* [LISTED ENTRIES]:
# # # #

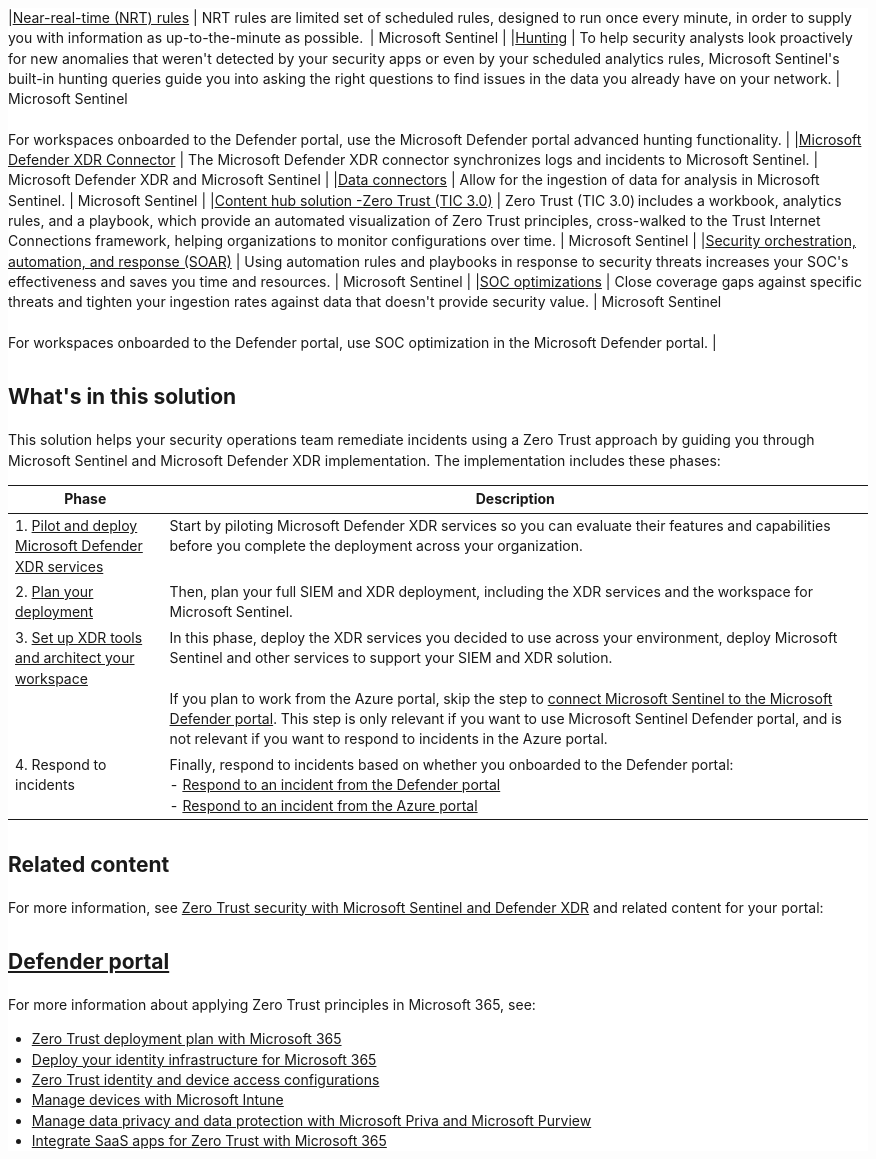 |[Near-real-time (NRT) rules](/azure/sentinel/create-nrt-rules) | NRT rules are limited set of scheduled rules, designed to run once every minute, in order to supply you with information as up-to-the-minute as possible.  | Microsoft Sentinel |
|[Hunting](/azure/sentinel/hunting) | To help security analysts look proactively for new anomalies that weren't detected by your security apps or even by your scheduled analytics rules, Microsoft Sentinel's built-in hunting queries guide you into asking the right questions to find issues in the data you already have on your network. | Microsoft Sentinel <br><br>For workspaces onboarded to the Defender portal, use the Microsoft Defender portal advanced hunting functionality. |
|[Microsoft Defender XDR Connector](/azure/sentinel/connect-microsoft-365-defender) | The Microsoft Defender XDR connector synchronizes logs and incidents to Microsoft Sentinel. | Microsoft Defender XDR and Microsoft Sentinel |
|[Data connectors](/azure/sentinel/connect-data-sources) | Allow for the ingestion of data for analysis in Microsoft Sentinel. | Microsoft Sentinel |
|[Content hub solution -Zero Trust (TIC 3.0)](/azure/sentinel/sentinel-solution) | Zero Trust (TIC 3.0) includes a workbook, analytics rules, and a playbook, which provide an automated visualization of Zero Trust principles, cross-walked to the Trust Internet Connections framework, helping organizations to monitor configurations over time. | Microsoft Sentinel  |
|[Security orchestration, automation, and response (SOAR)](/azure/sentinel/sentinel-soar-content) | Using automation rules and playbooks in response to security threats increases your SOC's effectiveness and saves you time and resources. | Microsoft Sentinel  |
|[SOC optimizations](/azure/sentinel/soc-optimization/soc-optimization-access) | Close coverage gaps against specific threats and tighten your ingestion rates against data that doesn't provide security value. | Microsoft Sentinel <br><br>For workspaces onboarded to the Defender portal, use SOC optimization in the Microsoft Defender portal. |

## What's in this solution

This solution helps your security operations team remediate incidents using a Zero Trust approach by guiding you through Microsoft Sentinel and Microsoft Defender XDR implementation. The implementation includes these phases:


|Phase  |Description  |
|---------|---------|
|1. [Pilot and deploy Microsoft Defender XDR services](/defender-xdr/pilot-deploy-overview?bc=/security/breadcrumb/toc.json&toc=/security/zero-trust/toc.json)     |  Start by piloting Microsoft Defender XDR services so you can evaluate their features and capabilities before you complete the deployment across your organization.       |
|2. [Plan your deployment](/unified-secops-platform/overview-plan?bc=/security/breadcrumb/toc.json&toc=/security/zero-trust/toc.json)     |  Then, plan your full SIEM and XDR deployment, including the XDR services and the workspace for Microsoft Sentinel.       |
|3. [Set up XDR tools and architect your workspace](/unified-secops-platform/overview-deploy?bc=/security/breadcrumb/toc.json&toc=/security/zero-trust/toc.json)     |   In this phase, deploy the XDR services you decided to use across your environment, deploy Microsoft Sentinel and other services to support your SIEM and XDR solution.  <br><br>    If you plan to work from the Azure portal, skip the step to [connect Microsoft Sentinel to the Microsoft Defender portal](/defender-xdr/microsoft-sentinel-onboard?bc=/security/breadcrumb/toc.json&toc=/security/zero-trust/toc.json). This step is only relevant if you want to use Microsoft Sentinel Defender portal, and is not relevant if you want to respond to incidents in the Azure portal.    |
|4. Respond to incidents     |  Finally, respond to incidents based on whether you onboarded to the Defender portal:    <br>    - [Respond to an incident from the Defender portal](respond-incident-defender.md) <br> - [Respond to an incident from the Azure portal](respond-incident-azure.md)   |


## Related content

For more information, see [Zero Trust security with Microsoft Sentinel and Defender XDR](siem-xdr-implement.md) and related content for your portal:


## [Defender portal](#tab/defender-portal)

For more information about applying Zero Trust principles in Microsoft 365, see:

- [Zero Trust deployment plan with Microsoft 365](/microsoft-365/security/microsoft-365-zero-trust?bc=/security/zero-trust/breadcrumb/toc.json&toc=/security/zero-trust/toc.json)
- [Deploy your identity infrastructure for Microsoft 365](/microsoft-365/enterprise/deploy-identity-solution-overview?bc=/security/zero-trust/breadcrumb/toc.json&toc=/security/zero-trust/toc.json)
- [Zero Trust identity and device access configurations](zero-trust-identity-device-access-policies-overview.md)
- [Manage devices with Microsoft Intune](/microsoft-365/solutions/manage-devices-with-intune-overview?bc=/security/zero-trust/breadcrumb/toc.json&toc=/security/zero-trust/toc.json)
- [Manage data privacy and data protection with Microsoft Priva and Microsoft Purview](/microsoft-365/solutions/data-privacy-protection?bc=/security/zero-trust/breadcrumb/toc.json&toc=/security/zero-trust/toc.json)
- [Integrate SaaS apps for Zero Trust with Microsoft 365](integrate-saas-apps.md)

# # # #

* [WHAT THIS TASK INVOLVES]: This task asks for the data above repeated exactly, without a single picture.

* [OUTPUT FOR THIS TASK]:
 |[Near-real-time (NRT) rules](/azure/sentinel/create-nrt-rules) | NRT rules are limited set of scheduled rules, designed to run once every minute, in order to supply you with information as up-to-the-minute as possible.  | Microsoft Sentinel |
|[Hunting](/azure/sentinel/hunting) | To help security analysts look proactively for new anomalies that weren't detected by your security apps or even by your scheduled analytics rules, Microsoft Sentinel's built-in hunting queries guide you into asking the right questions to find issues in the data you already have on your network. | Microsoft Sentinel <br><br>For workspaces onboarded to the Defender portal, use the Microsoft Defender portal advanced hunting functionality. |
|[Microsoft Defender XDR Connector](/azure/sentinel/connect-microsoft-365-defender) | The Microsoft Defender XDR connector synchronizes logs and incidents to Microsoft Sentinel. | Microsoft Defender XDR and Microsoft Sentinel |
|[Data connectors](/azure/sentinel/connect-data-sources) | Allow for the ingestion of data for analysis in Microsoft Sentinel. | Microsoft Sentinel |
|[Content hub solution -Zero Trust (TIC 3.0)](/azure/sentinel/sentinel-solution) | Zero Trust (TIC 3.0) includes a workbook, analytics rules, and a playbook, which provide an automated visualization of Zero Trust principles, cross-walked to the Trust Internet Connections framework, helping organizations to monitor configurations over time. | Microsoft Sentinel  |
|[Security orchestration, automation, and response (SOAR)](/azure/sentinel/sentinel-soar-content) | Using automation rules and playbooks in response to security threats increases your SOC's effectiveness and saves you time and resources. | Microsoft Sentinel  |
|[SOC optimizations](/azure/sentinel/soc-optimization/soc-optimization-access) | Close coverage gaps against specific threats and tighten your ingestion rates against data that doesn't provide security value. | Microsoft Sentinel <br><br>For workspaces onboarded to the Defender portal, use SOC optimization in the Microsoft Defender portal. |

## What's in this solution

This solution helps your security operations team remediate incidents using a Zero Trust approach by guiding you through Microsoft Sentinel and Microsoft Defender XDR implementation. The implementation includes these phases:


|Phase  |Description  |
|---------|---------|
|1. [Pilot and deploy Microsoft Defender XDR services](/defender-xdr/pilot-deploy-overview?bc=/security/breadcrumb/toc.json&toc=/security/zero-trust/toc.json)     |  Start by piloting Microsoft Defender XDR services so you can evaluate their features and capabilities before you complete the deployment across your organization.       |
|2. [Plan your deployment](/unified-secops-platform/overview-plan?bc=/security/breadcrumb/toc.json&toc=/security/zero-trust/toc.json)     |  Then, plan your full SIEM and XDR deployment, including the XDR services and the workspace for Microsoft Sentinel.       |
|3. [Set up XDR tools and architect your workspace](/unified-secops-platform/overview-deploy?bc=/security/breadcrumb/toc.json&toc=/security/zero-trust/toc.json)     |   In this phase, deploy the XDR services you decided to use across your environment, deploy Microsoft Sentinel and other services to support your SIEM and XDR solution.  <br><br>    If you plan to work from the Azure portal, skip the step to [connect Microsoft Sentinel to the Microsoft Defender portal](/defender-xdr/microsoft-sentinel-onboard?bc=/security/breadcrumb/toc.json&toc=/security/zero-trust/toc.json). This step is only relevant if you want to use Microsoft Sentinel Defender portal, and is not relevant if you want to respond to incidents in the Azure portal.    |
|4. Respond to incidents     |  Finally, respond to incidents based on whether you onboarded to the Defender portal:    <br>    - [Respond to an incident from the Defender portal](respond-incident-defender.md) <br> - [Respond to an incident from the Azure portal](respond-incident-azure.md)   |


## Related content

For more information, see [Zero Trust security with Microsoft Sentinel and Defender XDR](siem-xdr-implement.md) and related content for your portal:


## [Defender portal](#tab/defender-portal)

For more information about applying Zero Trust principles in Microsoft 365, see:

- [Zero Trust deployment plan with Microsoft 365](/microsoft-365/security/microsoft-365-zero-trust?bc=/security/zero-trust/breadcrumb/toc.json&toc=/security/zero-trust/toc.json)
- [Deploy your identity infrastructure for Microsoft 365](/microsoft-365/enterprise/deploy-identity-solution-overview?bc=/security/zero-trust/breadcrumb/toc.json&toc=/security/zero-trust/toc.json)
- [Zero Trust identity and device access configurations](zero-trust-identity-device-access-policies-overview.md)
- [Manage devices with Microsoft Intune](/microsoft-365/solutions/manage-devices-with-intune-overview?bc=/security/zero-trust/breadcrumb/toc.json&toc=/security/zero-trust/toc.json)
- [Manage data privacy and data protection with Microsoft Priva and Microsoft Purview](/microsoft-365/solutions/data-privacy-protection?bc=/security/zero-trust/breadcrumb/toc.json&toc=/security/zero-trust/toc.json)
- [Integrate SaaS apps for Zero Trust with Microsoft 365](integrate-saas-apps.md)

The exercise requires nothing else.